TASK TO COMPLETE
Note every line in the entries that contains the string "Server", and copy it.

Plain-text document sources
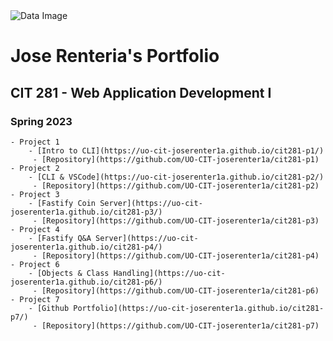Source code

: <img src="background-image.jpg" alt="Data Image">


# Jose Renteria's Portfolio</h1>
## CIT 281 - Web Application Development I
### Spring 2023 
    - Project 1 
        - [Intro to CLI](https://uo-cit-joserenter1a.github.io/cit281-p1/)
         - [Repository](https://github.com/UO-CIT-joserenter1a/cit281-p1)
    - Project 2
        - [CLI & VSCode](https://uo-cit-joserenter1a.github.io/cit281-p2/)
         - [Repository](https://github.com/UO-CIT-joserenter1a/cit281-p2)
    - Project 3
        - [Fastify Coin Server](https://uo-cit-joserenter1a.github.io/cit281-p3/)
         - [Repository](https://github.com/UO-CIT-joserenter1a/cit281-p3)
    - Project 4
        - [Fastify Q&A Server](https://uo-cit-joserenter1a.github.io/cit281-p4/)
         - [Repository](https://github.com/UO-CIT-joserenter1a/cit281-p4)
    - Project 6
        - [Objects & Class Handling](https://uo-cit-joserenter1a.github.io/cit281-p6/)
         - [Repository](https://github.com/UO-CIT-joserenter1a/cit281-p6)
    - Project 7
        - [Github Portfolio](https://uo-cit-joserenter1a.github.io/cit281-p7/)
         - [Repository](https://github.com/UO-CIT-joserenter1a/cit281-p7)

    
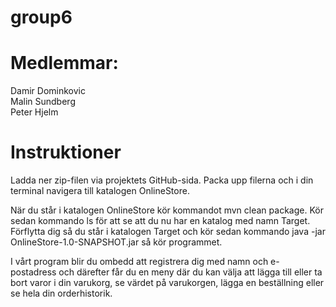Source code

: # group6

# Medlemmar:
Damir Dominkovic<br>
Malin Sundberg<br>
Peter Hjelm<br>

# Instruktioner
Ladda ner zip-filen via projektets GitHub-sida. 
Packa upp filerna och i din terminal navigera till katalogen OnlineStore.

När du står i katalogen OnlineStore kör kommandot 
mvn clean package. 
Kör sedan kommando ls för att se att du nu har en katalog med namn Target. 
Förflytta dig så du står i katalogen Target och kör sedan kommando 
java -jar OnlineStore-1.0-SNAPSHOT.jar så kör programmet. 

I vårt program blir du ombedd att registrera dig med namn och e-postadress och 
därefter får du en meny där du kan välja att lägga till eller ta bort varor i din 
varukorg, se värdet på varukorgen, lägga en beställning eller se hela din orderhistorik. 
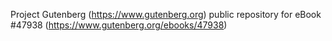 Project Gutenberg (https://www.gutenberg.org) public repository for eBook #47938 (https://www.gutenberg.org/ebooks/47938)
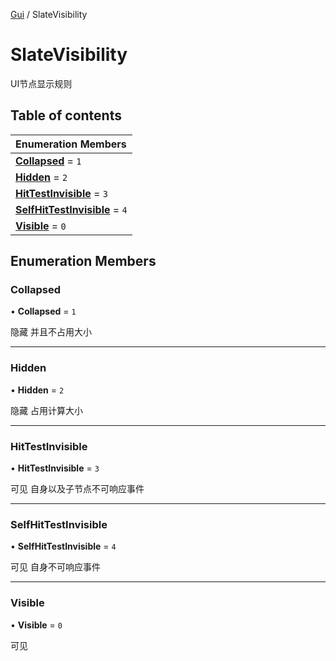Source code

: [Gui](../groups/Gui.Gui.md) / SlateVisibility

# SlateVisibility <Badge type="tip" text="Enumeration" /> <Score text="SlateVisibility" />

UI节点显示规则

## Table of contents

| Enumeration Members |
| :-----|
| **[Collapsed](UI.SlateVisibility.md#collapsed)** = ``1`` <br> |
| **[Hidden](UI.SlateVisibility.md#hidden)** = ``2`` <br> |
| **[HitTestInvisible](UI.SlateVisibility.md#hittestinvisible)** = ``3`` <br> |
| **[SelfHitTestInvisible](UI.SlateVisibility.md#selfhittestinvisible)** = ``4`` <br> |
| **[Visible](UI.SlateVisibility.md#visible)** = ``0`` <br> |

## Enumeration Members

### Collapsed <Score text="Collapsed" /> 

• **Collapsed** = ``1``

隐藏 并且不占用大小

___

### Hidden <Score text="Hidden" /> 

• **Hidden** = ``2``

隐藏 占用计算大小

___

### HitTestInvisible <Score text="HitTestInvisible" /> 

• **HitTestInvisible** = ``3``

可见 自身以及子节点不可响应事件

___

### SelfHitTestInvisible <Score text="SelfHitTestInvisible" /> 

• **SelfHitTestInvisible** = ``4``

可见 自身不可响应事件

___

### Visible <Score text="Visible" /> 

• **Visible** = ``0``

可见
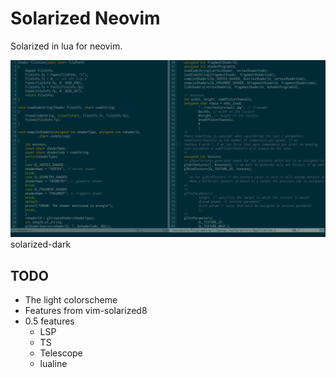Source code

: # Solarized Neovim

Solarized in lua for neovim.

![solarized-dark](./screenshots/solarized-dark.png)
solarized-dark

## TODO

- The light colorscheme
- Features from vim-solarized8
- 0.5 features
   + LSP
   + TS
   + Telescope
   + lualine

SOLUTION TO THE PROBLEM
        - [Fastify Coin Server](https://uo-cit-joserenter1a.github.io/cit281-p3/)
        - [Fastify Q&A Server](https://uo-cit-joserenter1a.github.io/cit281-p4/)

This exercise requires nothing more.